The absence of islet autoantibodies in clinically diagnosed older-adult onset type 1 diabetes suggests an alternative pathology, advocating for routine testing in this age group.

Abstract

Objective Islet autoantibodies at diagnosis are not well studied in older-adult onset (>30years) type 1 diabetes due to difficulties of accurate diagnosis. We used a type 1 diabetes genetic risk score (T1DGRS) to identify type 1 diabetes aiming to evaluate the prevalence and pattern of autoantibodies in older-adult onset type 1 diabetes. Methods We used a 30 variant T1DGRS in 1866 white-European individuals to genetically confirm a clinical diagnosis of new onset type 1 diabetes. We then assessed the prevalence and pattern of GADA, IA2A and ZnT8A within genetically consistent type 1 diabetes across three age groups (<18years (n=702), 18-30years (n=524) and >30years (n=588)). Findings In autoantibody positive cases T1DGRS was consistent with 100% type 1 diabetes in each age group.

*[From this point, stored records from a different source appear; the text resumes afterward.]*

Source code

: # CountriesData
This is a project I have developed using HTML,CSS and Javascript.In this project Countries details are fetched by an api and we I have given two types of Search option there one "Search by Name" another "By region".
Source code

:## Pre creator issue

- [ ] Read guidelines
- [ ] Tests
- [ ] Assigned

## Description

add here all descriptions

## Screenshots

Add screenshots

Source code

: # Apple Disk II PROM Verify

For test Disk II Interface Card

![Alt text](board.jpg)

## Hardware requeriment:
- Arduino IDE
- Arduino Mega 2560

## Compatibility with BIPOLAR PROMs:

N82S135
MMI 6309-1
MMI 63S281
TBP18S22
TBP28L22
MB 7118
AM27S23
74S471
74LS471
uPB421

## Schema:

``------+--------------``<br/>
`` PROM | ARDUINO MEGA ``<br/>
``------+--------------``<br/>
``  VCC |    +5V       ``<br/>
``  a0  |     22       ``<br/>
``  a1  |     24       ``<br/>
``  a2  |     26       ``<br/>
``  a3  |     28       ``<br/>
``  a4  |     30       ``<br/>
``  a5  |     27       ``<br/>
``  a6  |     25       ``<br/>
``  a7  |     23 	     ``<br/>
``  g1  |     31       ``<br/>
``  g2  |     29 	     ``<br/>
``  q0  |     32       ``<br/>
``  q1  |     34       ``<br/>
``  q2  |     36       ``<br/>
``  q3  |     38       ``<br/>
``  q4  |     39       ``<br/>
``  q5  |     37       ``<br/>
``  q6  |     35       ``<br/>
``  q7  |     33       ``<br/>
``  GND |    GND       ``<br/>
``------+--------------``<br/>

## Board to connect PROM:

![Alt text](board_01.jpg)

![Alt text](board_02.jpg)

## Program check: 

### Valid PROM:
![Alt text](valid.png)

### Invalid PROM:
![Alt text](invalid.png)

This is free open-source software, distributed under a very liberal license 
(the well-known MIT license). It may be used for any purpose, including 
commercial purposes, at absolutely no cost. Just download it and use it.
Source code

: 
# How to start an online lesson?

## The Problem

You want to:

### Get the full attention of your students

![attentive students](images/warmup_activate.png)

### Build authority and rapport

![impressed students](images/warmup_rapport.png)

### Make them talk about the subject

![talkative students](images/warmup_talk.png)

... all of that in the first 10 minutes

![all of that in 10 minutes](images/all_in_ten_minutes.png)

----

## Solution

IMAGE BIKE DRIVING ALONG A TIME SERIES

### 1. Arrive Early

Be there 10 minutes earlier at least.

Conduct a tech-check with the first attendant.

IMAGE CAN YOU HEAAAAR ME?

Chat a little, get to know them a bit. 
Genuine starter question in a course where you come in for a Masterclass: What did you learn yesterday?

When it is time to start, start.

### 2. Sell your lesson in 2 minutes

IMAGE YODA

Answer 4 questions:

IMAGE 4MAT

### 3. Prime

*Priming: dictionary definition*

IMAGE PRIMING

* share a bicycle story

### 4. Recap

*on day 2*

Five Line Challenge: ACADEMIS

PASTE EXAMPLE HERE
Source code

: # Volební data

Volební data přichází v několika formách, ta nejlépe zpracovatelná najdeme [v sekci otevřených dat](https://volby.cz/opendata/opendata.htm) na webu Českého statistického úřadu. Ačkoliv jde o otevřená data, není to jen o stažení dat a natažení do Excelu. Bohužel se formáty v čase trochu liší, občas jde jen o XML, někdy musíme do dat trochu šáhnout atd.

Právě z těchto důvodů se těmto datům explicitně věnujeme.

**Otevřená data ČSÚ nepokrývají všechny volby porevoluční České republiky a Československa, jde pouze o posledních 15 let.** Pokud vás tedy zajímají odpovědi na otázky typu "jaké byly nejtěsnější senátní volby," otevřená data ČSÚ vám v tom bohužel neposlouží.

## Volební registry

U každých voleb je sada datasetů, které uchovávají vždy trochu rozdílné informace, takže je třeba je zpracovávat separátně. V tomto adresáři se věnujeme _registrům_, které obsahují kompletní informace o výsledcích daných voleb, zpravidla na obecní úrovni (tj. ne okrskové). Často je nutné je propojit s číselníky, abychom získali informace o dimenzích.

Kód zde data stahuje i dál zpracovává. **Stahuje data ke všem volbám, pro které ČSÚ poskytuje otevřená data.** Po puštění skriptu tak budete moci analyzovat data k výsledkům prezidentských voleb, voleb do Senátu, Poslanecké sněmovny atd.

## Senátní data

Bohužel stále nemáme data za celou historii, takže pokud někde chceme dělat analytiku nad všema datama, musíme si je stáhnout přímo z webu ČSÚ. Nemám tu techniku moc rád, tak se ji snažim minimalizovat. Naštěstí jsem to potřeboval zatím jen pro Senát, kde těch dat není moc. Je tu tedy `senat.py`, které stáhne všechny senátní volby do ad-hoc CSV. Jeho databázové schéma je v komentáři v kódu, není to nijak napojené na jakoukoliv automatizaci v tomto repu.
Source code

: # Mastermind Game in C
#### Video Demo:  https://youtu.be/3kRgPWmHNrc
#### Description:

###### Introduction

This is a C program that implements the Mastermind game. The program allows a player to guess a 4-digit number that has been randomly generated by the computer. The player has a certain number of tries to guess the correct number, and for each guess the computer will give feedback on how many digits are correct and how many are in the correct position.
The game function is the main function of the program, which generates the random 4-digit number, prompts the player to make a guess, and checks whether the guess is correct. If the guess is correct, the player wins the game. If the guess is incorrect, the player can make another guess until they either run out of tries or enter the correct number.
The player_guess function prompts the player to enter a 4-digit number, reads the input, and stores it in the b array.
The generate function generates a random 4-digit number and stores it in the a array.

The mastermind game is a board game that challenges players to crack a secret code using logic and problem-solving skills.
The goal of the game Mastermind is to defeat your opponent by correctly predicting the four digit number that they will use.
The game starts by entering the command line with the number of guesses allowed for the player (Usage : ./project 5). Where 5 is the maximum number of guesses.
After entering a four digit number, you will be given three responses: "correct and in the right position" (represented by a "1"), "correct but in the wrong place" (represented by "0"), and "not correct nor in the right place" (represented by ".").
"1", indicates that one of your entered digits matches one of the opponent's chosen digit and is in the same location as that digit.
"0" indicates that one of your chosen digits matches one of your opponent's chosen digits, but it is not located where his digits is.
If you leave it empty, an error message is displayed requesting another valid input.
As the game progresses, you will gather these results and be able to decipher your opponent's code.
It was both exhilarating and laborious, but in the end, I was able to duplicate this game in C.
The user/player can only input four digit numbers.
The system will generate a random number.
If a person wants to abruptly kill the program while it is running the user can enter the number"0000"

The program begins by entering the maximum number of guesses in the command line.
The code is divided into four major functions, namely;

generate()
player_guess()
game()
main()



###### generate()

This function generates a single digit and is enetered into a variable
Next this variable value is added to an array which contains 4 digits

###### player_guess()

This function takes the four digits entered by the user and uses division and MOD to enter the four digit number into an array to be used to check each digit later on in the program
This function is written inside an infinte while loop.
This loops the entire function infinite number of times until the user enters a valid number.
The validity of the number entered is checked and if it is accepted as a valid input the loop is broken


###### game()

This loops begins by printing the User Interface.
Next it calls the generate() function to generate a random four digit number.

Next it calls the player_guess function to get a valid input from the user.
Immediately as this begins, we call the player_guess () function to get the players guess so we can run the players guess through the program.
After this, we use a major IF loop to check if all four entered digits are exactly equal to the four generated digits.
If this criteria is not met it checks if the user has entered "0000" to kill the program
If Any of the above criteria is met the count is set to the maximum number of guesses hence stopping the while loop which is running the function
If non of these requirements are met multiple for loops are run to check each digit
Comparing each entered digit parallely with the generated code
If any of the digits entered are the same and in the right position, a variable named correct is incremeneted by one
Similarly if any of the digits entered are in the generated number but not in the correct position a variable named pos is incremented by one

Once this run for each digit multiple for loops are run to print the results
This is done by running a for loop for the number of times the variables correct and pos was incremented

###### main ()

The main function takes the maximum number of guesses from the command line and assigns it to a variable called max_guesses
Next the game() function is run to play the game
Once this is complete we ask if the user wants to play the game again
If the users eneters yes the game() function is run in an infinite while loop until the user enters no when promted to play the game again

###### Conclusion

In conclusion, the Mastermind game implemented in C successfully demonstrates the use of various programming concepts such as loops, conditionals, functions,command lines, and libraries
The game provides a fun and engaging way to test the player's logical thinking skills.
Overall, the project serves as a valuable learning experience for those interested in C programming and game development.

Conversely in autoantibody negative cases, T1DGRS was consistent with 93%(56/60) of <18years, 55%(37/67) of 18-30years and just 23%(34/151) of >30years having type 1 diabetes. Restricting analysis to genetically consistent type 1 diabetes showed similar proportions of positive autoantibodies across age groups (92% <18years, 92% 18-30years, 93% >30years)[p=0.87]. GADA was the most common autoantibody in older-adult onset type 1 diabetes, identifying 95% of autoantibody positive cases versus 72% in those <18years. Interpretation Older adult-onset type 1 diabetes has identical rates but different patterns of positive autoantibodies to childhood onset. In clinically suspected type 1 diabetes in older-adults, absence of autoantibodies strongly suggests non-autoimmune diabetes. Our findings suggest the need to change guidelines from measuring islet autoantibodies where there is diagnostic uncertainty to measuring at least GADA in all suspected adult type 1 diabetes cases.